November Publications
Supt. John Lambert and his sergeant, Bert Hook, are enjoying a round of golf when an errant ball lands in a ditch containing the body of drug dealer Kate Warton in Death on the Eleventh Hole, the latest solid police procedural by J.M. Gregson (An Unsuitable Death). Did Kate's desire to get out of the drug game contribute to the young woman's premature demise? (Severn, $25.99 224p ISBN 0-7278-5814-9)

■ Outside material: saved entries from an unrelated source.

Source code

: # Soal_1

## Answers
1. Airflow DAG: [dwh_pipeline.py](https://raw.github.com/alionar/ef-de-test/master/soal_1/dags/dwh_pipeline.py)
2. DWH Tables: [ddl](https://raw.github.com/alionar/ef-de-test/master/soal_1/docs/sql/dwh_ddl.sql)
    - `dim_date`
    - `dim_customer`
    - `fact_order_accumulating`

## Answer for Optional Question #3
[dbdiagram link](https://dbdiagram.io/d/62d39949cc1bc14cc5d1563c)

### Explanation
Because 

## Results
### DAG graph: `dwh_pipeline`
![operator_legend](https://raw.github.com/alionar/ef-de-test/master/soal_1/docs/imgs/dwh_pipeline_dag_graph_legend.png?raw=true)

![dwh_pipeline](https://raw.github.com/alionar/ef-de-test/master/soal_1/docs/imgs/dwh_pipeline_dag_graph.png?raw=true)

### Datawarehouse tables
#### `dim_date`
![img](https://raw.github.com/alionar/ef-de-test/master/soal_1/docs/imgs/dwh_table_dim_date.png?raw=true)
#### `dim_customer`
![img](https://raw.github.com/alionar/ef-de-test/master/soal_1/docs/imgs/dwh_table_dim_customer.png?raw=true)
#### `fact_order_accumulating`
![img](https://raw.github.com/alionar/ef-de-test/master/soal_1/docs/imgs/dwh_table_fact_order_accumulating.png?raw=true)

Accused of doping race horses, series heroine Claudia Seferius retreats to the island haven of her patrician friend, Leo, in Marilyn Todd's (Dream Boat) eighth diverting Roman historical, Dark Horse. Instead of peace, however, Claudia finds a pirate warship anchored in the bay, arson and murder. (Severn, $26.99 288p ISBN 0-7278-5861-0)
In Joan Lock's gripping Victorian mystery, Dead Born, the sequel to Dead Image, Detective Sergeant Best goes undercover to try to collar the fiend who's been leaving the bodies of dead babies around Islington. His quest takes him aboard the Thames pleasure steamer Princess Alice, which sinks in one of Britain's worst real-life disasters. (Hale [Trafalgar Square, dist.], $29.95 192p ISBN 0-7090-7016-0)
Edinburgh cop Bob Skinner undergoes the worst ordeal of his career—identifying the bodies of his wife's parents, strangled to death in their upstate New York cabin—in Head Shot, an uncompromisingly tough police procedural by Quentin Jardine, author of On Honeymoon with Death (Forecasts, Apr. 15) and other titles in this Scottish writer's Oz Blackstone mystery series. (Headline [Trafalgar Square, dist.], $29.95 310p ISBN 0-7472-7447-9)
When Chris "O.B." O'Brien, PI and former psychiatric nurse, investigates drug dealing and then murder at his local club, his West Indian assistant, Kelp, winds up with broken bones and a heroin overdose in Christian Thompson's lively debut mystery, That Which Doesn't Kill You. To find the bad guys, O.B. enlists the aid of Kelp's lovely sister, Debra, a vegan who shares his taste for good food. (Allison & Busby, $24.95 paper 254p ISBN 0-7490-0553-X)
October Publication
Deborah Turrell Atkinson smoothly blends contemporary crime and native Hawaiian legend in her second novel, Primitive Secrets. When Storm Kayama discovers her beloved adoptive attorney uncle, Miles Hamasaki, dead at his desk, her search for his killer takes her on a journey into her own painful past that illuminates the larger conflicts in the 50th state's diverse culture. (Poisoned Pen, $24.95 333p ISBN 1-59058-017-6)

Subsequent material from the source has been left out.